[Stored data entries]
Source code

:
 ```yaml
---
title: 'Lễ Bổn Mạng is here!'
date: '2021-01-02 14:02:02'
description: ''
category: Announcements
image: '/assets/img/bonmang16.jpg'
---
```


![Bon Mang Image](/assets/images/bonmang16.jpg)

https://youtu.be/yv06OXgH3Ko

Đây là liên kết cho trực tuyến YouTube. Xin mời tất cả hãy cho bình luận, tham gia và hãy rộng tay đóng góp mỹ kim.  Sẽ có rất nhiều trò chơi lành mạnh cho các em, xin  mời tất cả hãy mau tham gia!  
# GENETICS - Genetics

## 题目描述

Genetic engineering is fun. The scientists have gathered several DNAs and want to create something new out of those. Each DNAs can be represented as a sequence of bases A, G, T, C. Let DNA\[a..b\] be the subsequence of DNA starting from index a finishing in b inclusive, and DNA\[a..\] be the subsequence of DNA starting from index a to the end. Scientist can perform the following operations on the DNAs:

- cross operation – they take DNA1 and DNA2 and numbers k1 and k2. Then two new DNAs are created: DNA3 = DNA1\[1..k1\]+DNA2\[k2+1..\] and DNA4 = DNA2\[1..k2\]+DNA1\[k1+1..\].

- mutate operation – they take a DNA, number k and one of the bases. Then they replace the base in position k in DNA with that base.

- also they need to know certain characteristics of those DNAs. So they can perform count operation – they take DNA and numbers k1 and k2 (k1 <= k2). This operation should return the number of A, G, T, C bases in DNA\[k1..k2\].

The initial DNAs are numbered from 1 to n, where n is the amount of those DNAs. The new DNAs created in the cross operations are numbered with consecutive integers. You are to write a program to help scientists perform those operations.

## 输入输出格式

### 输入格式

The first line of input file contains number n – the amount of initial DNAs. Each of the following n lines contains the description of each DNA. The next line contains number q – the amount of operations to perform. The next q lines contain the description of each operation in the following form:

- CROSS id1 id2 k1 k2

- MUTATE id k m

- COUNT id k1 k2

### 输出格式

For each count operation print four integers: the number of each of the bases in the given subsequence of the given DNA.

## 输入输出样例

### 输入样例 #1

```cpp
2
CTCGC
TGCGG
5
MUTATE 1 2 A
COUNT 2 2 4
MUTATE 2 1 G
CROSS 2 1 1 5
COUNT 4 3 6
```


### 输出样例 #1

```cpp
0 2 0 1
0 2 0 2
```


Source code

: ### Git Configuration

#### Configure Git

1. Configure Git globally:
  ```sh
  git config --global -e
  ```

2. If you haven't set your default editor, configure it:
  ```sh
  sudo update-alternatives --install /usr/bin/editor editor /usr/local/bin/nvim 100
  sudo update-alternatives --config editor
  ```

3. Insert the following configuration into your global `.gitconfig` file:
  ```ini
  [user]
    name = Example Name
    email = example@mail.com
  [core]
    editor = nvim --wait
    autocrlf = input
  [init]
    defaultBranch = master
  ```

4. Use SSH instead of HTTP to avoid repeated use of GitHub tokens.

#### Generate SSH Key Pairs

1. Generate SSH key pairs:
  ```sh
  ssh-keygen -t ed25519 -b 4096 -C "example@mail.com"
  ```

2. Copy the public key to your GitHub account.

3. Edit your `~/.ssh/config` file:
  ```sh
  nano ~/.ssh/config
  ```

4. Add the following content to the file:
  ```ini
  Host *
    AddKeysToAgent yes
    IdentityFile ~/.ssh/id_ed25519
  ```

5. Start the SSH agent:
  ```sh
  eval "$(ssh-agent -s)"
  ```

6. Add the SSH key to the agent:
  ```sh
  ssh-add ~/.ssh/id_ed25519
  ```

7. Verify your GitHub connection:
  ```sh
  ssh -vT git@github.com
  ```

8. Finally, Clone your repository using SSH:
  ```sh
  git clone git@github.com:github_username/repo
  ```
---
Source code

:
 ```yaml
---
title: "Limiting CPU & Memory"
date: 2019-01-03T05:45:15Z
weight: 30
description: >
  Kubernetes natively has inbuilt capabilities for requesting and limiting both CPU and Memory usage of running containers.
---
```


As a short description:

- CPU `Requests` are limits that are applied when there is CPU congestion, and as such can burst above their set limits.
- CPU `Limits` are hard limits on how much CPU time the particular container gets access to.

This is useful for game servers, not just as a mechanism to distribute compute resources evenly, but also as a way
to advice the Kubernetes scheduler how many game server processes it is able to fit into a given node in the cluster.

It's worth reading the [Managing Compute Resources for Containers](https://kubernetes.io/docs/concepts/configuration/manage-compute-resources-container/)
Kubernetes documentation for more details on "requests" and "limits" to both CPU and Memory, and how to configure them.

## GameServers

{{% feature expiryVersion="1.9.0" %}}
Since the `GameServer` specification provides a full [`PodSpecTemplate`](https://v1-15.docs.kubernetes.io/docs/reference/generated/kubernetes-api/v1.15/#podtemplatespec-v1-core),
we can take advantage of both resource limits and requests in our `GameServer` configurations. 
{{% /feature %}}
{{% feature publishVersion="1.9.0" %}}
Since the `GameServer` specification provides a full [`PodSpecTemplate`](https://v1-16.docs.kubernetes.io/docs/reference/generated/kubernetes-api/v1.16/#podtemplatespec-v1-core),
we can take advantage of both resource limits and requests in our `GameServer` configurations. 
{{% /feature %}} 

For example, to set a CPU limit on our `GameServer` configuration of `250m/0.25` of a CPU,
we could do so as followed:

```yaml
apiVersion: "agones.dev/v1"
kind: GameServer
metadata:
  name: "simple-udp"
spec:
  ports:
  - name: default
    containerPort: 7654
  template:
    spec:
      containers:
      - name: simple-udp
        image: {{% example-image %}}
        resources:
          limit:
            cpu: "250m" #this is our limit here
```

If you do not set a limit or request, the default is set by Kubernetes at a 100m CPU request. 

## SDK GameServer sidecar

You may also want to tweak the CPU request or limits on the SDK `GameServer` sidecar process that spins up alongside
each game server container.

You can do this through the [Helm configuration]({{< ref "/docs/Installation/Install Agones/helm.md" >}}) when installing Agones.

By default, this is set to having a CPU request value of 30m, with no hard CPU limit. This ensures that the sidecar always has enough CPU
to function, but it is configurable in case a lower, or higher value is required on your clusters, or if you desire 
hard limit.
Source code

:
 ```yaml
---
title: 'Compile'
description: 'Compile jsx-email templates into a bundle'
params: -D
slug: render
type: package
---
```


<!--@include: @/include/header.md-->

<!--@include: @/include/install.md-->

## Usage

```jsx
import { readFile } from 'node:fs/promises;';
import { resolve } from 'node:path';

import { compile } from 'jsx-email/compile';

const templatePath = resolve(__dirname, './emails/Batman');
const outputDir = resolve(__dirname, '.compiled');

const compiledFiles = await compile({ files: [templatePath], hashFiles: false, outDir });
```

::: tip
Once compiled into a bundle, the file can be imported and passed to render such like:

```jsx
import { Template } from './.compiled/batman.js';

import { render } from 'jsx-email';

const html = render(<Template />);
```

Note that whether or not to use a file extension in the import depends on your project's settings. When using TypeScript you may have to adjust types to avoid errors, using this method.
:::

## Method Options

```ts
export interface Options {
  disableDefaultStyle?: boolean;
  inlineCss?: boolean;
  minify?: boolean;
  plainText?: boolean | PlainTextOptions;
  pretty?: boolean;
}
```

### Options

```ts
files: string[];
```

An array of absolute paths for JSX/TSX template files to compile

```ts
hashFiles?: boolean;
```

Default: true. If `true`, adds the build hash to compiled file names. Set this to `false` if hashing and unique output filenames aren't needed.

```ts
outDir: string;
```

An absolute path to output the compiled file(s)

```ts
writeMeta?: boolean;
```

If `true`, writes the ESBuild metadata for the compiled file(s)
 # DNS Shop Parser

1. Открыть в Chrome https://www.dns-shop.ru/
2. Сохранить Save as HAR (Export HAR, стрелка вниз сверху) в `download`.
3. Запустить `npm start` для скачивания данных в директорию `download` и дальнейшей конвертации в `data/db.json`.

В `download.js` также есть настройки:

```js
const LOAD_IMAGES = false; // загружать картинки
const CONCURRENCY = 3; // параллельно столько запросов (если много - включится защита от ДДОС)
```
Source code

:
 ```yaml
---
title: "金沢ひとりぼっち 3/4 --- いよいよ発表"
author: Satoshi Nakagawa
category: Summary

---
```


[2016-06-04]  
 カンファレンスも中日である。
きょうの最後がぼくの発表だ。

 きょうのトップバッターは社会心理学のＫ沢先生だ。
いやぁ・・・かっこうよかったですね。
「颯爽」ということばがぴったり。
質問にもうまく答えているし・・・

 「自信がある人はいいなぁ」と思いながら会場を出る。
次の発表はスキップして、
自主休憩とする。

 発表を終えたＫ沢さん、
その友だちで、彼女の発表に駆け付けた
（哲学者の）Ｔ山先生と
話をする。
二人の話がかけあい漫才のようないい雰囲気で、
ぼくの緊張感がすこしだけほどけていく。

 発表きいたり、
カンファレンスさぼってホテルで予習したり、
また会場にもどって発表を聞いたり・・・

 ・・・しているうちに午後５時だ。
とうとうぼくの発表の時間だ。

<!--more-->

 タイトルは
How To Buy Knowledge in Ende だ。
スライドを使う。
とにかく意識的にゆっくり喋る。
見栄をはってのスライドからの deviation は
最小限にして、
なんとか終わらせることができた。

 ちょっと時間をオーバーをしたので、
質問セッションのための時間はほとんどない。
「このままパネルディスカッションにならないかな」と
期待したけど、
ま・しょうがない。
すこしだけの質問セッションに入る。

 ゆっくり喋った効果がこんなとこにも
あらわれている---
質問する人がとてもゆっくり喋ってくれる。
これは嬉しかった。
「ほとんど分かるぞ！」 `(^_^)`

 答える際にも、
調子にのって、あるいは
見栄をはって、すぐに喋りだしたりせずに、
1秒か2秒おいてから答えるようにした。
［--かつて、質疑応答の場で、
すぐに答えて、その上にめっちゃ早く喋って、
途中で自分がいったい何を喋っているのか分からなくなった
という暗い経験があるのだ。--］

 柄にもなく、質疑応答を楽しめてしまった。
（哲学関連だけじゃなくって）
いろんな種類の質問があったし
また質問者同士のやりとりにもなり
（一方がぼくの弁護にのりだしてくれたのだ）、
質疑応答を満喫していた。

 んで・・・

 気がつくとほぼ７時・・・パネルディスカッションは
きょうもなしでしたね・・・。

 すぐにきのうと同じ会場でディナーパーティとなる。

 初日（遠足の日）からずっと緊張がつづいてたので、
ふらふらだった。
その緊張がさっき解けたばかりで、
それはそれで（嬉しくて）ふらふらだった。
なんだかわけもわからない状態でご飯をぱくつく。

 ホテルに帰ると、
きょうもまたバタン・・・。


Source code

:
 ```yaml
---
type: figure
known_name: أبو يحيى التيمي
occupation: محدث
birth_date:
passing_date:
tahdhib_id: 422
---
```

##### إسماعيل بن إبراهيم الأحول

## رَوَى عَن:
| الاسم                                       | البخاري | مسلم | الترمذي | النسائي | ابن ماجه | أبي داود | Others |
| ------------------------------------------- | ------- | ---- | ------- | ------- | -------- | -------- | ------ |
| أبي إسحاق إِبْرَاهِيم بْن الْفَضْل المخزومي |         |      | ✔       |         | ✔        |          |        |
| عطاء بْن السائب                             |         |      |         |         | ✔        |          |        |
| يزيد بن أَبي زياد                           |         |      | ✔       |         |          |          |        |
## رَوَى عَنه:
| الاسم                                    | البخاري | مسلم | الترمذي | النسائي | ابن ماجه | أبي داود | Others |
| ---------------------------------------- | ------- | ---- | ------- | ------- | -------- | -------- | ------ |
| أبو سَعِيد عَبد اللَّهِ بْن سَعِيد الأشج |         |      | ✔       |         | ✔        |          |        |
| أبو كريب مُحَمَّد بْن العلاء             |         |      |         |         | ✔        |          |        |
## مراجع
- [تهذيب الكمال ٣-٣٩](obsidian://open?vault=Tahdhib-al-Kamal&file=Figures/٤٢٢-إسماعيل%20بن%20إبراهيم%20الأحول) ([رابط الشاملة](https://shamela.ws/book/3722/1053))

▶ YOUR OBJECTIVE
What you retype should run from the first line of the entries above through the line containing "- also they", exactly and in full.

▶ EXPECTED OUTPUT
Source code

:
 ```yaml
---
title: 'Lễ Bổn Mạng is here!'
date: '2021-01-02 14:02:02'
description: ''
category: Announcements
image: '/assets/img/bonmang16.jpg'
---
```


![Bon Mang Image](/assets/images/bonmang16.jpg)

https://youtu.be/yv06OXgH3Ko

Đây là liên kết cho trực tuyến YouTube. Xin mời tất cả hãy cho bình luận, tham gia và hãy rộng tay đóng góp mỹ kim.  Sẽ có rất nhiều trò chơi lành mạnh cho các em, xin  mời tất cả hãy mau tham gia!  
# GENETICS - Genetics

## 题目描述

Genetic engineering is fun. The scientists have gathered several DNAs and want to create something new out of those. Each DNAs can be represented as a sequence of bases A, G, T, C. Let DNA\[a..b\] be the subsequence of DNA starting from index a finishing in b inclusive, and DNA\[a..\] be the subsequence of DNA starting from index a to the end. Scientist can perform the following operations on the DNAs:

- cross operation – they take DNA1 and DNA2 and numbers k1 and k2. Then two new DNAs are created: DNA3 = DNA1\[1..k1\]+DNA2\[k2+1..\] and DNA4 = DNA2\[1..k2\]+DNA1\[k1+1..\].

- mutate operation – they take a DNA, number k and one of the bases. Then they replace the base in position k in DNA with that base.

- also they need to know certain characteristics of those DNAs. So they can perform count operation – they take DNA and numbers k1 and k2 (k1 <= k2). This operation should return the number of A, G, T, C bases in DNA\[k1..k2\].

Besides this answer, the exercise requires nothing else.